Within three years, the Child Enrichment Center could be providing services to 500 children, Branscum said.

"The whole thing needs to be affordable and it needs to be accessible," said Branscum.

Fees range from $12 a day for university employees to $10 a day for students. Students can drop their children off for as little as two hours at a cost of $4 a child.

The center is open from 7:30 a.m. to about 5:15 p.m.

The university expects to spend about $150,000 to operate the center for the first year. That includes $40,000 in start-up costs from the university. Some of that money already has been spent to renovate space in the Scully Building.

Ultimately, the university plans to provide about 10 percent of the annual operating budget. Parent fees will generate about 50 percent of the cost. The rest of the revenue will come from grants, contractual services and direct subsidies.

Student Government, for example, has provided a subsidy to reduce the fees charged students.

"There are a lot of grants for child care," Branscum said. "There is money out there. It is there for the taking."

Branscum serves on a committee of employees and students that helped establish the child-care center.
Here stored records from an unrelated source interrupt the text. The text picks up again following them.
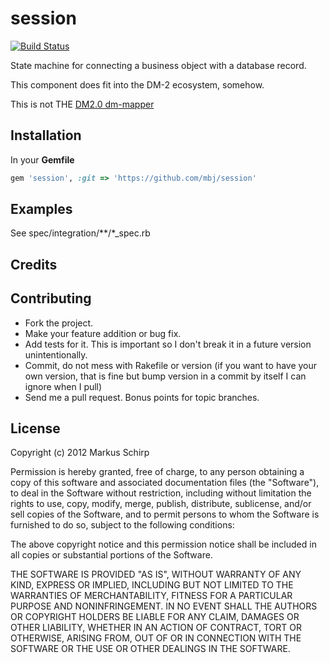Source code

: session
========

[![Build Status](https://secure.travis-ci.org/mbj/session.png?branch=master)](http://travis-ci.org/mbj/session)

State machine for connecting a business object with a database record.

This component does fit into the DM-2 ecosystem, somehow.

This is not THE [DM2.0 dm-mapper](http://github.com/solnic/dm-mapper)

Installation
------------

In your **Gemfile**

``` ruby
gem 'session', :git => 'https://github.com/mbj/session'
```

Examples
--------

See spec/integration/**/*_spec.rb

Credits
-------

Contributing
-------------

* Fork the project.
* Make your feature addition or bug fix.
* Add tests for it. This is important so I don't break it in a
  future version unintentionally.
* Commit, do not mess with Rakefile or version
  (if you want to have your own version, that is fine but bump version in a commit by itself I can ignore when I pull)
* Send me a pull request. Bonus points for topic branches.

License
-------

Copyright (c) 2012 Markus Schirp

Permission is hereby granted, free of charge, to any person obtaining
a copy of this software and associated documentation files (the
"Software"), to deal in the Software without restriction, including
without limitation the rights to use, copy, modify, merge, publish,
distribute, sublicense, and/or sell copies of the Software, and to
permit persons to whom the Software is furnished to do so, subject to
the following conditions:

The above copyright notice and this permission notice shall be
included in all copies or substantial portions of the Software.

THE SOFTWARE IS PROVIDED "AS IS", WITHOUT WARRANTY OF ANY KIND,
EXPRESS OR IMPLIED, INCLUDING BUT NOT LIMITED TO THE WARRANTIES OF
MERCHANTABILITY, FITNESS FOR A PARTICULAR PURPOSE AND
NONINFRINGEMENT. IN NO EVENT SHALL THE AUTHORS OR COPYRIGHT HOLDERS BE
LIABLE FOR ANY CLAIM, DAMAGES OR OTHER LIABILITY, WHETHER IN AN ACTION
OF CONTRACT, TORT OR OTHERWISE, ARISING FROM, OUT OF OR IN CONNECTION
WITH THE SOFTWARE OR THE USE OR OTHER DEALINGS IN THE SOFTWARE.
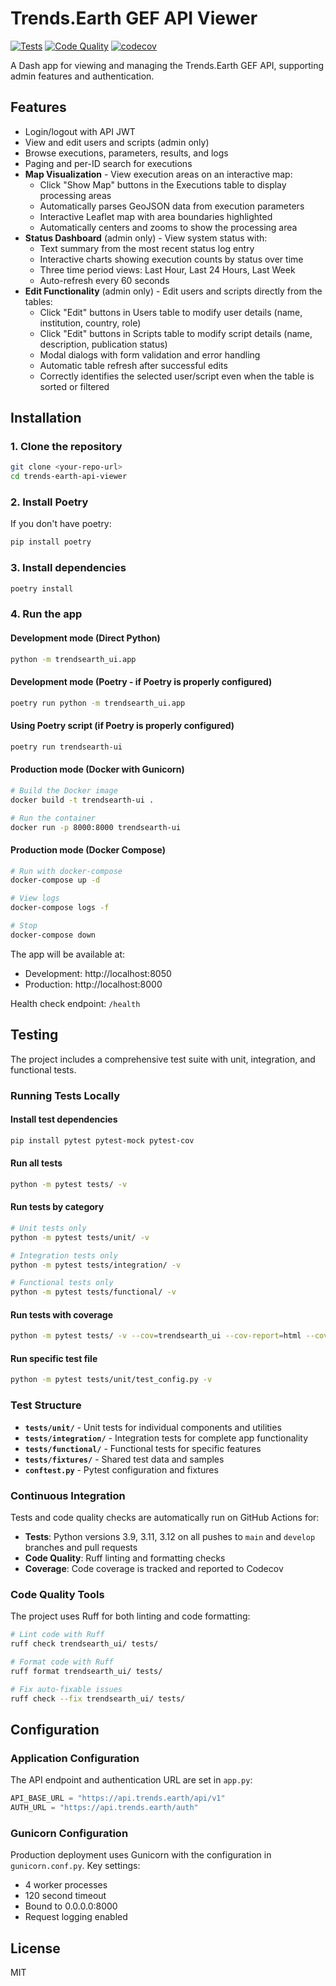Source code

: # Trends.Earth GEF API Viewer

[![Tests](https://github.com/azvoleff/trends.earth-api-ui/actions/workflows/tests.yml/badge.svg)](https://github.com/azvoleff/trends.earth-api-ui/actions/workflows/tests.yml)
[![Code Quality](https://github.com/azvoleff/trends.earth-api-ui/actions/workflows/quality.yml/badge.svg)](https://github.com/azvoleff/trends.earth-api-ui/actions/workflows/quality.yml)
[![codecov](https://codecov.io/gh/azvoleff/trends.earth-api-ui/branch/main/graph/badge.svg)](https://codecov.io/gh/azvoleff/trends.earth-api-ui)

A Dash app for viewing and managing the Trends.Earth GEF API, supporting admin features and authentication.

## Features

- Login/logout with API JWT
- View and edit users and scripts (admin only)
- Browse executions, parameters, results, and logs
- Paging and per-ID search for executions
- **Map Visualization** - View execution areas on an interactive map:
  - Click "Show Map" buttons in the Executions table to display processing areas
  - Automatically parses GeoJSON data from execution parameters
  - Interactive Leaflet map with area boundaries highlighted
  - Automatically centers and zooms to show the processing area
- **Status Dashboard** (admin only) - View system status with:
  - Text summary from the most recent status log entry
  - Interactive charts showing execution counts by status over time
  - Three time period views: Last Hour, Last 24 Hours, Last Week
  - Auto-refresh every 60 seconds
- **Edit Functionality** (admin only) - Edit users and scripts directly from the tables:
  - Click "Edit" buttons in Users table to modify user details (name, institution, country, role)
  - Click "Edit" buttons in Scripts table to modify script details (name, description, publication status)
  - Modal dialogs with form validation and error handling
  - Automatic table refresh after successful edits
  - Correctly identifies the selected user/script even when the table is sorted or filtered

## Installation

### 1. Clone the repository

```bash
git clone <your-repo-url>
cd trends-earth-api-viewer
```

### 2. Install Poetry

If you don't have poetry:

```bash
pip install poetry
```

### 3. Install dependencies

```bash
poetry install
```

### 4. Run the app

#### Development mode (Direct Python)
```bash
python -m trendsearth_ui.app
```

#### Development mode (Poetry - if Poetry is properly configured)
```bash
poetry run python -m trendsearth_ui.app
```

#### Using Poetry script (if Poetry is properly configured)
```bash
poetry run trendsearth-ui
```

#### Production mode (Docker with Gunicorn)
```bash
# Build the Docker image
docker build -t trendsearth-ui .

# Run the container
docker run -p 8000:8000 trendsearth-ui
```

#### Production mode (Docker Compose)
```bash
# Run with docker-compose
docker-compose up -d

# View logs
docker-compose logs -f

# Stop
docker-compose down
```

The app will be available at:
- Development: http://localhost:8050
- Production: http://localhost:8000

Health check endpoint: `/health`

## Testing

The project includes a comprehensive test suite with unit, integration, and functional tests.

### Running Tests Locally

#### Install test dependencies
```bash
pip install pytest pytest-mock pytest-cov
```

#### Run all tests
```bash
python -m pytest tests/ -v
```

#### Run tests by category
```bash
# Unit tests only
python -m pytest tests/unit/ -v

# Integration tests only  
python -m pytest tests/integration/ -v

# Functional tests only
python -m pytest tests/functional/ -v
```

#### Run tests with coverage
```bash
python -m pytest tests/ -v --cov=trendsearth_ui --cov-report=html --cov-report=term-missing
```

#### Run specific test file
```bash
python -m pytest tests/unit/test_config.py -v
```

### Test Structure

- **`tests/unit/`** - Unit tests for individual components and utilities
- **`tests/integration/`** - Integration tests for complete app functionality  
- **`tests/functional/`** - Functional tests for specific features
- **`tests/fixtures/`** - Shared test data and samples
- **`conftest.py`** - Pytest configuration and fixtures

### Continuous Integration

Tests and code quality checks are automatically run on GitHub Actions for:
- **Tests**: Python versions 3.9, 3.11, 3.12 on all pushes to `main` and `develop` branches and pull requests
- **Code Quality**: Ruff linting and formatting checks
- **Coverage**: Code coverage is tracked and reported to Codecov

### Code Quality Tools

The project uses Ruff for both linting and code formatting:

```bash
# Lint code with Ruff
ruff check trendsearth_ui/ tests/

# Format code with Ruff
ruff format trendsearth_ui/ tests/

# Fix auto-fixable issues
ruff check --fix trendsearth_ui/ tests/
```

## Configuration

### Application Configuration
The API endpoint and authentication URL are set in `app.py`:

```python
API_BASE_URL = "https://api.trends.earth/api/v1"
AUTH_URL = "https://api.trends.earth/auth"
```

### Gunicorn Configuration
Production deployment uses Gunicorn with the configuration in `gunicorn.conf.py`. 
Key settings:
- 4 worker processes
- 120 second timeout
- Bound to 0.0.0.0:8000
- Request logging enabled

## License

MIT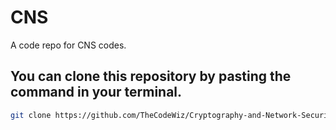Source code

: # CNS
A code repo for CNS codes.
## You can clone this repository by pasting the command in your terminal.
```bash
git clone https://github.com/TheCodeWiz/Cryptography-and-Network-Security-CNS-.git
```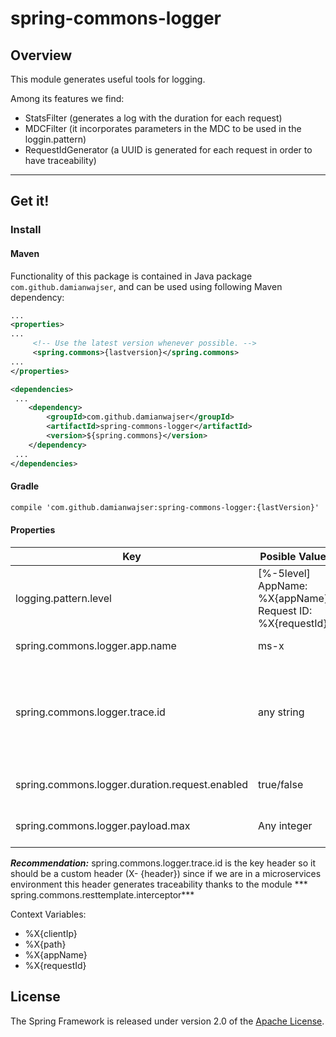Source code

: # spring-commons-logger

## Overview

This module generates useful tools for logging.

Among its features we find:

- StatsFilter (generates a log with the duration for each request)
- MDCFilter (it incorporates parameters in the MDC to be used in the loggin.pattern)
- RequestIdGenerator (a UUID is generated for each request in order to have traceability)

-----

## Get it!

### Install

#### Maven

Functionality of this package is contained in Java package `com.github.damianwajser`, and can be used using following
Maven dependency:

```xml
...
<properties>
...
     <!-- Use the latest version whenever possible. -->
     <spring.commons>{lastversion}</spring.commons>
...
</properties>

<dependencies>
 ...
    <dependency>
        <groupId>com.github.damianwajser</groupId>
        <artifactId>spring-commons-logger</artifactId>
        <version>${spring.commons}</version>
    </dependency>
 ...
</dependencies>
 ```

#### Gradle

 ```xml
 compile 'com.github.damianwajser:spring-commons-logger:{lastVersion}'
 ```

#### Properties

| Key | Posible Value | Reference | Default Value |
|--|--|--|-- |
| logging.pattern.level | [%-5level] AppName: %X{appName} Request ID: %X{requestId} | log pattern | Empty |
| spring.commons.logger.app.name | ms-x | the name of microservice | ${spring.commons.app.name} |
| spring.commons.logger.trace.id | any string | Header key from get the request Id if is empty generate a new UUID to replace RequestId | X-Trace-Id
| spring.commons.logger.duration.request.enabled | true/false | For each request log the duration. | false
| spring.commons.logger.payload.max | Any integer | size of the max payload in the log | 16000

***Recommendation:*** spring.commons.logger.trace.id is the key header so it should be a custom header (X- {header})
since if we are in a microservices environment this header generates traceability thanks to the module ***
spring.commons.resttemplate.interceptor***

Context Variables:

* %X{clientIp}
* %X{path}
* %X{appName}
* %X{requestId}

## License

The Spring Framework is released under version 2.0 of the [Apache License](http://www.apache.org/licenses/LICENSE-2.0).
Branscum said the committee found there is a need for on-campus child-care services.

More than 500 students and university employees responded to a child-care survey conducted in 1997.

Seventy-five percent said they had children that were in the age ranges that might be served by child-care services.

Fifty-five percent of respondents said they used off-campus day-care centers or home-care providers.

Thirty-three percent said they had missed work or class due to the lack of child care. Forty-two percent said they had on occasion brought their children to work or class because of the lack of child care.

With more and more older students attending college and two wage-earner families, the need for day-care services has increased, Branscum said.

Branscum said hundreds of colleges nationwide operate child-care facilities.

Branscum said universities like Indiana University have found that student parents who use campus child care have higher grade-point averages and quicker graduation rates than their counterparts.

Research also shows that in-house child-care services reduce absenteeism and improve productivity of employees, she said.